Southern Sudanese soldiers have been looting food convoys and attacking aid workers, humanitarian groups allege.
Aid organizations have documented since February about 80 incidents of obstruction, vehicle hijackings or harassment of aid staff by troops in Southern Sudan. No aid worker has been killed but some have been wounded, according to The Canadian Press.
The Sudanese military’s chief of staff urged aid groups to bring up such issues but warned that they might be expelled from the African nation if complaints become “harsh.”
“I said please don’t be harsh to us like that because tomorrow we can tell you to quit this country and you can go,” Gen. James Hoth Mai said Aug. 31. “But now, for you to continue with your work, you come tell us your problems in a polite way so that you continue with us.”
The Sudan People’s Liberation Army has dismissed the accusations, but a spokesman admitted that humanitarian workers from aid agency Tearfund were beaten and detained by SPLA soldiers in June.

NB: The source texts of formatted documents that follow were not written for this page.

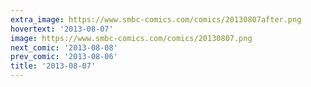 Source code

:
 ```yaml
---
extra_image: https://www.smbc-comics.com/comics/20130807after.png
hovertext: '2013-08-07'
image: https://www.smbc-comics.com/comics/20130807.png
next_comic: '2013-08-08'
prev_comic: '2013-08-06'
title: '2013-08-07'
---
```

Army spokesman Lt. Gen. Kuol Deim Kuol said his organization believed one of Tearfund’s staff was providing food and medicines to elements of a militia allegedly linked with an opposition party.

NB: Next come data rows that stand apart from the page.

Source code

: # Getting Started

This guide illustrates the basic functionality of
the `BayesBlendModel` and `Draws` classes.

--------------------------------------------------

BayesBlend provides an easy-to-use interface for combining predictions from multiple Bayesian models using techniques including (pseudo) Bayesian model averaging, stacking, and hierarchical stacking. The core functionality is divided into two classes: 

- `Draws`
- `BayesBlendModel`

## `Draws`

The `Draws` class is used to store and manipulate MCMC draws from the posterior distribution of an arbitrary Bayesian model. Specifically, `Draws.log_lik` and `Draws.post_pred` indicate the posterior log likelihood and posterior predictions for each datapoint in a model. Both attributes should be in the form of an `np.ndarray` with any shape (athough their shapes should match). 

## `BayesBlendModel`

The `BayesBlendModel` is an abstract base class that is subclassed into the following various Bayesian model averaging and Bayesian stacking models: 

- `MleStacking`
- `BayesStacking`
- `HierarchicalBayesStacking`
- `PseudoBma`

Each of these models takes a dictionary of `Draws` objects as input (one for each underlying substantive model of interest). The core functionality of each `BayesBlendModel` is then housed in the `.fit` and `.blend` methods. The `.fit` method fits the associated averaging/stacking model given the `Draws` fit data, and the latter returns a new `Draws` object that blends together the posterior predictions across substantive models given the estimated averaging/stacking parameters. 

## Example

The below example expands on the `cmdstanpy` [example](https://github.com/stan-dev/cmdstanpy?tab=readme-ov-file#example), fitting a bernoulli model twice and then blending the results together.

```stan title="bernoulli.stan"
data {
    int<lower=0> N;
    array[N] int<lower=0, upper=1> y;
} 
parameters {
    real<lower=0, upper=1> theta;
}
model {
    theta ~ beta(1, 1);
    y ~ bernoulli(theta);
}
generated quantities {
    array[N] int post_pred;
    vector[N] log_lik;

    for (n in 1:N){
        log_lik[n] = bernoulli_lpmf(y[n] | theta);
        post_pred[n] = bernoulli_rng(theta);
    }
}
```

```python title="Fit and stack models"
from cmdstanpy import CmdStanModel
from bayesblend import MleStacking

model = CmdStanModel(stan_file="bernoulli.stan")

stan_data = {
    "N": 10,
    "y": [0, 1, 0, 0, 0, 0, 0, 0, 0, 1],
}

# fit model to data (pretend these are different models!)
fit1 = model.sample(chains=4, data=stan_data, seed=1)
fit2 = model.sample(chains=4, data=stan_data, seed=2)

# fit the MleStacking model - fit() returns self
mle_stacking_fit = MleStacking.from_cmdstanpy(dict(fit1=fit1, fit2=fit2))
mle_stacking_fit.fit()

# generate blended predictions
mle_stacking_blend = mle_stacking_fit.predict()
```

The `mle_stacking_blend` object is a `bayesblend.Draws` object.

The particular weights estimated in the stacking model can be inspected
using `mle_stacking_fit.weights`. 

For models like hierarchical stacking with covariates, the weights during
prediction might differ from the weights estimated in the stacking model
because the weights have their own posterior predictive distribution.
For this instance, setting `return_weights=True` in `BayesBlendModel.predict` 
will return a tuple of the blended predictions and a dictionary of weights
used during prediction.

“It is not a problem between Tearfund and the SPLA, it is a problem between the SPLA and these wrong elements who are employed in Tearfund,” said Kuol.
U.N.’s top humanitarian aid official in Southern Sudan, Lise Grande, said at a news conference Aug. 30: “There have been interference with the provision of some of that assistance. We know that this is a matter of concern of the SPLA and we’re very pleased that steps are being taken to address that.”